More frequent cycles of boom and bust would clear out price anomalies based on sentiment before they grew too large. So ironically the Government might be considered to be at fault for having overseen such a long, uninterrupted (uncorrected) period of boom.

Kerry said...

"I can introduce you to people with £250k interest only mortgages on an income of less than £40k; or how about someone with buy-to-let mortagages for properties that don't even exist because it's tax efficient for his properties that do exist and I can introduce you to people with 125% mortgages."

In the first and last of these examples, doesn't personal responsibility come into it too? If someone applies for a mortgage they can't afford, whose fault is it? The bank for lending the money, or the borrower for asking for it in the first place? As for the FSA- of course there are questions to be asked about the effectiveness of their regulatory oversight (and I regularly asked them and the Bank of England about the possible consequences of the level of hedge fund activity and derivatives trading when I was on the Treasury Select Committee). I don't see it as their role to micro-manage banks, however. That was kind of the point I was making in my original post - that there are meant to be checks and balances within banks and lots of people being paid lots of money to make sure the banks are being run on a prudent basis. It's not just a matter for the regulators.

Anonymous said...

doesn't personal responsibility come into it too?

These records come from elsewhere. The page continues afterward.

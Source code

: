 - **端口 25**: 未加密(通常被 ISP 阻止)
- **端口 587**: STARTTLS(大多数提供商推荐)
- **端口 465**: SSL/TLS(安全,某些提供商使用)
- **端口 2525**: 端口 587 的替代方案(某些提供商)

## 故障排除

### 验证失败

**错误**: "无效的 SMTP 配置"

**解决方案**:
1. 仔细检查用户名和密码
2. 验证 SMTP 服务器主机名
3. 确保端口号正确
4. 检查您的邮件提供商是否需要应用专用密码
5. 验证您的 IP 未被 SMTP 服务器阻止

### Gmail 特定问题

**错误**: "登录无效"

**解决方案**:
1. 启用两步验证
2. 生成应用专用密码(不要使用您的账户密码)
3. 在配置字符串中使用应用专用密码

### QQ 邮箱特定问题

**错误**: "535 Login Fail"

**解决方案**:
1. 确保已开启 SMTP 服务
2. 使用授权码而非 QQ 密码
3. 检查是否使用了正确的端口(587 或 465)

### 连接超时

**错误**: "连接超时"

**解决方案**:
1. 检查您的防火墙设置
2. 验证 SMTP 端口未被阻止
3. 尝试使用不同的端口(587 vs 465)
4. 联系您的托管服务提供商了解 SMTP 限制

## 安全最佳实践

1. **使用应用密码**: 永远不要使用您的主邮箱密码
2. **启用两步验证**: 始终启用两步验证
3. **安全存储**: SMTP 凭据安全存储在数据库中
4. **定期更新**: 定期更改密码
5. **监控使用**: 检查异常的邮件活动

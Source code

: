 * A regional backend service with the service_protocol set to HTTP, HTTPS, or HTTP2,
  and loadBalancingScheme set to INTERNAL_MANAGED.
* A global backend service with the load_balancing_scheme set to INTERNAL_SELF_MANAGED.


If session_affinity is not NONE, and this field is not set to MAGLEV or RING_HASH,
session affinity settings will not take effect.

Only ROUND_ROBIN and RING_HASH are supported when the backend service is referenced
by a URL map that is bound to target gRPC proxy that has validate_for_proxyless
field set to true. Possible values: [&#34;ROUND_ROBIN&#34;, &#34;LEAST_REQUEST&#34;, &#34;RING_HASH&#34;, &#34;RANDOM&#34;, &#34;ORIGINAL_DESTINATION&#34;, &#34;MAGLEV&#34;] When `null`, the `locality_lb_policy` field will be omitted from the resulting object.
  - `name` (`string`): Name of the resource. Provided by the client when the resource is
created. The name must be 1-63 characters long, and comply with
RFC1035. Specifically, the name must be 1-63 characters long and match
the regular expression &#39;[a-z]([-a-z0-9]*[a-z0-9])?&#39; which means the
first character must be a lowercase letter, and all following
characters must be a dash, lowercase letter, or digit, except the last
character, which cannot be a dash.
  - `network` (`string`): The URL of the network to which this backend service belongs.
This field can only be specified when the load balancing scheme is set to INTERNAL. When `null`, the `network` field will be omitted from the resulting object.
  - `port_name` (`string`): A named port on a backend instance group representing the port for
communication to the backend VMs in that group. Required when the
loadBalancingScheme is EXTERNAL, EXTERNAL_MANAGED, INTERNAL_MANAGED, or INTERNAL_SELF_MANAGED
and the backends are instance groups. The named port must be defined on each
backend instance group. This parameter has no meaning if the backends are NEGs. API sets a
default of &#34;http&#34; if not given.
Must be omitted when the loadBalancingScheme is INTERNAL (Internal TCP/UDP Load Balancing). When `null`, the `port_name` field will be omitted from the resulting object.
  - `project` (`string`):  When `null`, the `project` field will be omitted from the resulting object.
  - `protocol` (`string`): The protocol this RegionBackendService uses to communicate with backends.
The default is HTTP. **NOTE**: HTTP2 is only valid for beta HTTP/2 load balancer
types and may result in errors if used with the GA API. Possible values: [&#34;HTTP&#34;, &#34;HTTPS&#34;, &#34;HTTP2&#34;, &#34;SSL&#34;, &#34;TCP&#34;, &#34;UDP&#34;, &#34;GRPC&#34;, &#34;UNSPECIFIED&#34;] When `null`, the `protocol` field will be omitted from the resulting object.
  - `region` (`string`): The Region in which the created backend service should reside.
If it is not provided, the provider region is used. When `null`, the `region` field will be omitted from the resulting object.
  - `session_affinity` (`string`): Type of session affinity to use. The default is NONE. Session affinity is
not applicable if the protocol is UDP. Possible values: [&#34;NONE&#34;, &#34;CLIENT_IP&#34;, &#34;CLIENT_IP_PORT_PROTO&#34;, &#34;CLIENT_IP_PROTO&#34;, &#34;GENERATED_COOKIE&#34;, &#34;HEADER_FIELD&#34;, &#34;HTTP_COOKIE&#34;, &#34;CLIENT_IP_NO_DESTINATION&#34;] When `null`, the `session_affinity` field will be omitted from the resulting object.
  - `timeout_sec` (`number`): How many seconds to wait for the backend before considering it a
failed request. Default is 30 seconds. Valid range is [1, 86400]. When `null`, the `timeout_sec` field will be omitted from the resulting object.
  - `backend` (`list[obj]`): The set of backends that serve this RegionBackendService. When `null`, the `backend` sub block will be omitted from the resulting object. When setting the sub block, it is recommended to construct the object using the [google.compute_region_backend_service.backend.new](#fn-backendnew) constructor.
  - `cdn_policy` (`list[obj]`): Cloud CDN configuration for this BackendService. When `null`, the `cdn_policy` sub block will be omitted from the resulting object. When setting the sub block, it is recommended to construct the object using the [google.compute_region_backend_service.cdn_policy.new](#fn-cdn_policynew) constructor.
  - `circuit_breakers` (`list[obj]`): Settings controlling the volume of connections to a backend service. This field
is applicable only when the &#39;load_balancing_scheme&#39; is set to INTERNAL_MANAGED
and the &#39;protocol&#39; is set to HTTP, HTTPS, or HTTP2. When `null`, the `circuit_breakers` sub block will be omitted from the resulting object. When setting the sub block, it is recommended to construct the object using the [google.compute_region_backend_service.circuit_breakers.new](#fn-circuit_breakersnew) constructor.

Kerry, the whole of the international banking system has just collapsed due, it's widely agreed, to the level of junk debt in the system.

I was simply supplying you with actual everyday examples of this phenomena. Do you really want to suggest that this collapse isn't a complete and utter failure of the current financial system and its regulation but a problem of personal responsibility?

Anyway, now that ordinary people like myself own the banking system, what's wrong with regulating it in our interests rather than in the interests of well-connected greedy fools on 6 figure salaries?

Sneer at it as "micromanagement" if you like but it's perfectly apparent to many people that basing your banking system on the international wholesale money markets is a disaster that hasn't delivered much to a lot of ordinary people.

What's wrong with having a banking system - now that we own it to all intents and purposes - that can only lend money on the basis of actual deposits and real assets on their balance sheets that you don't need to be a Cambridge mathematician to understand?

What's wrong with demanding that banks only extend credit on the basis of a realistic valuation of the price of assets (ie. houses) rather than on what estate agents claim?

And what's wrong with only allowing banks to extend credit to people at a level they can afford (widely believed to 3 - 4 times income)?

Of course, the upshot of these kind of controls is that ordinary households on average incomes, such as ours, could afford to own a 3 bedroom home for our family to live in Bristol, because the price of houses would come down.

The upshot would also be that people in the city wouldn't be able to make huge sums of money for themselves would they?

What price a homeowning democracy? And who has to pay it?